Required work: When transcribing the entries, keep each one exactly as it is.

Recorded information Start Marker

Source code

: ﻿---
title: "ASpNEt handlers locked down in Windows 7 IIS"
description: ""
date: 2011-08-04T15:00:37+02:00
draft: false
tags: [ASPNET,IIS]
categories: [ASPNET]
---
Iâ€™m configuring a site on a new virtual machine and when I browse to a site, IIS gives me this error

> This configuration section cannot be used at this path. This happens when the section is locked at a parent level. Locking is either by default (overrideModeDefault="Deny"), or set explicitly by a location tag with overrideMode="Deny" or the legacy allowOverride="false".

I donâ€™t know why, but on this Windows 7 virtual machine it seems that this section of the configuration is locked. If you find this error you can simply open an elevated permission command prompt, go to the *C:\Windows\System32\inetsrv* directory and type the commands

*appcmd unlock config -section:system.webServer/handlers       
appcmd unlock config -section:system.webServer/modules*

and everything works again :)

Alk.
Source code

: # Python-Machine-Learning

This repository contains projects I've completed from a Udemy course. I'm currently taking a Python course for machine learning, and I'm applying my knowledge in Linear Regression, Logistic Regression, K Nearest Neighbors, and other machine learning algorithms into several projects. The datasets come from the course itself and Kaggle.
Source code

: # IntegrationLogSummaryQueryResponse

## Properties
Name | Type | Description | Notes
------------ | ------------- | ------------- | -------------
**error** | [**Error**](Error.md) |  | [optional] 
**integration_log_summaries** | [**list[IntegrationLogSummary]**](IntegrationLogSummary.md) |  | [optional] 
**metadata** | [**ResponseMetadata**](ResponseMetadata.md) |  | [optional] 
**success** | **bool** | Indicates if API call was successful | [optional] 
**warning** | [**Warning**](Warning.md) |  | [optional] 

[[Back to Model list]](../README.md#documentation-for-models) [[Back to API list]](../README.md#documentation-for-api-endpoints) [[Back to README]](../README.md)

Recorded information End Marker

Response to the task:
Source code

: ﻿---
title: "ASpNEt handlers locked down in Windows 7 IIS"
description: ""
date: 2011-08-04T15:00:37+02:00
draft: false
tags: [ASPNET,IIS]
categories: [ASPNET]
---
Iâ€™m configuring a site on a new virtual machine and when I browse to a site, IIS gives me this error

> This configuration section cannot be used at this path. This happens when the section is locked at a parent level. Locking is either by default (overrideModeDefault="Deny"), or set explicitly by a location tag with overrideMode="Deny" or the legacy allowOverride="false".

I donâ€™t know why, but on this Windows 7 virtual machine it seems that this section of the configuration is locked. If you find this error you can simply open an elevated permission command prompt, go to the *C:\Windows\System32\inetsrv* directory and type the commands

*appcmd unlock config -section:system.webServer/handlers       
appcmd unlock config -section:system.webServer/modules*

and everything works again :)

Alk.
Source code

: # Python-Machine-Learning

This repository contains projects I've completed from a Udemy course. I'm currently taking a Python course for machine learning, and I'm applying my knowledge in Linear Regression, Logistic Regression, K Nearest Neighbors, and other machine learning algorithms into several projects. The datasets come from the course itself and Kaggle.
Source code

: # IntegrationLogSummaryQueryResponse

## Properties
Name | Type | Description | Notes
------------ | ------------- | ------------- | -------------
**error** | [**Error**](Error.md) |  | [optional] 
**integration_log_summaries** | [**list[IntegrationLogSummary]**](IntegrationLogSummary.md) |  | [optional] 
**metadata** | [**ResponseMetadata**](ResponseMetadata.md) |  | [optional] 
**success** | **bool** | Indicates if API call was successful | [optional] 
**warning** | [**Warning**](Warning.md) |  | [optional] 

[[Back to Model list]](../README.md#documentation-for-models) [[Back to API list]](../README.md#documentation-for-api-endpoints) [[Back to README]](../README.md)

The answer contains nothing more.